Last updated on: June 17, 2011 19:42 IST
A movie poster of Always Kabhi KabhiRaja Sen feels Always Kabhi Kabhi  is dull in the first half while the second half explodes into a flashy climax that ruins everything  . Post YOUR reviews here!

On a stage stands a boy in school uniform, his hands poised over an electronic keyboard, playing at nothing. He's in the background, you see, and any tinkling of the keys would interrupt the lead actors' conversation. His job is merely to make it look like there are other kids in this school and that they do other things. And so he stands marooned from the scene around him, a breathing prop hesitating to honky-tonk. I don't know the young man's name, but I would like to gratefully applaud his moment of restraint, however absurd.

Because nobody else in Roshan Abbas' Always Kabhi Kabhi is EVER quiet. Yes, I used caps. Just like the film does as it screams at the eardrums , with a moronic background score that never stops overselling the moment. One of the many clumsy product-placement stops in this film really ought have been for earplugs. So yeah, Casio boy, you did good.

Like Glee but without (the incredible Jane Lynch or) kids who can actually sing, the only thing authentically high-school about this film is how amateurishly it comes together. Potentially interesting ideas -- taking the narrative forward through status updates, for example, as a character goes from 'heading to a club' to posting party pics to saying 'hangovers are hell', in a matter of seconds -- appear but are instantly smothered  by the next scene.

In this particular case, while the girl in class nurses her hangover, the teacher leaves the classroom and students of Class XI, at the very least, start throwing chalk at one another. Several of them look uncomfortable doing so, tossing it casually and without motive, just because that's what school kids do, right?

Um, no. And therein lies the bigger
problem here, the inherent condescension towards the target audience. Teen films almost invariably  dial themselves down into bubblegummy pap, predictable and plastic. Maybe that's good business sense, since any teenager with half a brain never ever watches a teen flick, but this neglect towards intelligence is criminal. Plus, it programs pre-teens directly, grooming them into candyfloss. It's the Stepford genre, really.


The story? A boy who presumably wants to be Vivek Oberoi when he grows up, is smitten by the pretty new girl. Meanwhile his geeky best friend constantly swaps barbs with the resident firebrand. Oh, and everyone's parents are kinda evil. (The kids seem pretty villainous to me too, though, pointing and giggling when one of their classmates fails to get into MIT.)

Nobody's worth talking about except Zoa Mirani, playing the feisty one with significant charm. There's confidence and presence here, and this girl -- who nabs the only genuinely good shot in this film, a quick and wonderful visual flourish involving lipstick and suicide -- is the only positive takeaway.

The first half is dull as can be, merely loud, and while the emotionally-laden second half begins to mildly resemble something sweet, it explodes into a flashy climax that ruins everything.
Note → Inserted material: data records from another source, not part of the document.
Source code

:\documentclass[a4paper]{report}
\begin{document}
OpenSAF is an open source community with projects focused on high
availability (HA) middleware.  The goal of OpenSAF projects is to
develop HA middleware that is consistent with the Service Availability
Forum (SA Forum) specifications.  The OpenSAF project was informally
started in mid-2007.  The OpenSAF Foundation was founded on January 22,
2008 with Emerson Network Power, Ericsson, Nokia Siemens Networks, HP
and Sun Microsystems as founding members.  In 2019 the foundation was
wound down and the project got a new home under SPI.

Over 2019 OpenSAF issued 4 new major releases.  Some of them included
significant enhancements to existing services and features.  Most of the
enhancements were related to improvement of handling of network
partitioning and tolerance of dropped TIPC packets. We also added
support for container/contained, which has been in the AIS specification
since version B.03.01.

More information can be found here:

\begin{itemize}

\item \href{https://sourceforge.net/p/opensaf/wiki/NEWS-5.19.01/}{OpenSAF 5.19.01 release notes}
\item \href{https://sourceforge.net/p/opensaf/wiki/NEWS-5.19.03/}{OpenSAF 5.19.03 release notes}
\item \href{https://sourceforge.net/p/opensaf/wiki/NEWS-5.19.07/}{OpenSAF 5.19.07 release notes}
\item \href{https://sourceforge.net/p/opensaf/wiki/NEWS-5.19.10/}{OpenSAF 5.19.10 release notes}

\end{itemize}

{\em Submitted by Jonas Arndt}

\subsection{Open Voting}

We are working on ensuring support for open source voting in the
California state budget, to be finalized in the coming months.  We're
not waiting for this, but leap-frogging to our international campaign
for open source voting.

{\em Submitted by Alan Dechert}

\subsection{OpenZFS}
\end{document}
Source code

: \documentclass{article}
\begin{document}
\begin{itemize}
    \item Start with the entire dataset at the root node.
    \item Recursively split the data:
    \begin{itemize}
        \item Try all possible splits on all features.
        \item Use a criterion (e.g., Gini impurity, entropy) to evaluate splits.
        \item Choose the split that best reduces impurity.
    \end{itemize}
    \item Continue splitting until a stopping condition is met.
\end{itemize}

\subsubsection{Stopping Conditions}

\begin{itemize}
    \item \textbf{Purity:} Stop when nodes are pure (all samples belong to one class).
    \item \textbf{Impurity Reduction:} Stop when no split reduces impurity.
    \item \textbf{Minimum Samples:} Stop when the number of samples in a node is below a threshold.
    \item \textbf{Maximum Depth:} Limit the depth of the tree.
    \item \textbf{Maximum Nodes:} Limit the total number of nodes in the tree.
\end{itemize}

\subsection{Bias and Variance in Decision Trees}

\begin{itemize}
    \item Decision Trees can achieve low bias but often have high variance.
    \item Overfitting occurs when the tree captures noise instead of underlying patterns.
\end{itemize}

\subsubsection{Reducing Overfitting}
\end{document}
And then the producer's husband comes and ruins it all over again.

Right after the climax we see the promotional music video for the film, a DJ'd up version of the song we JUST saw a minute ago (whoa), a 'you grownups don't understand us kids' song mouthed by a megastar in his 40s. Double whoa. And that isn't even the worst part. In this video, as kids wriggle around a weird jail kinda setup, a gigantic metal crate is lowered from the ceiling, ushered in by fireworks and dazzling lights. Inside is Shah Rukh Khan, the only surprise being the man footing the bill for the movie suddenly showing off his starriness, on a stage he's bought himself. Awk-warrrd. And say it with me, WHOA.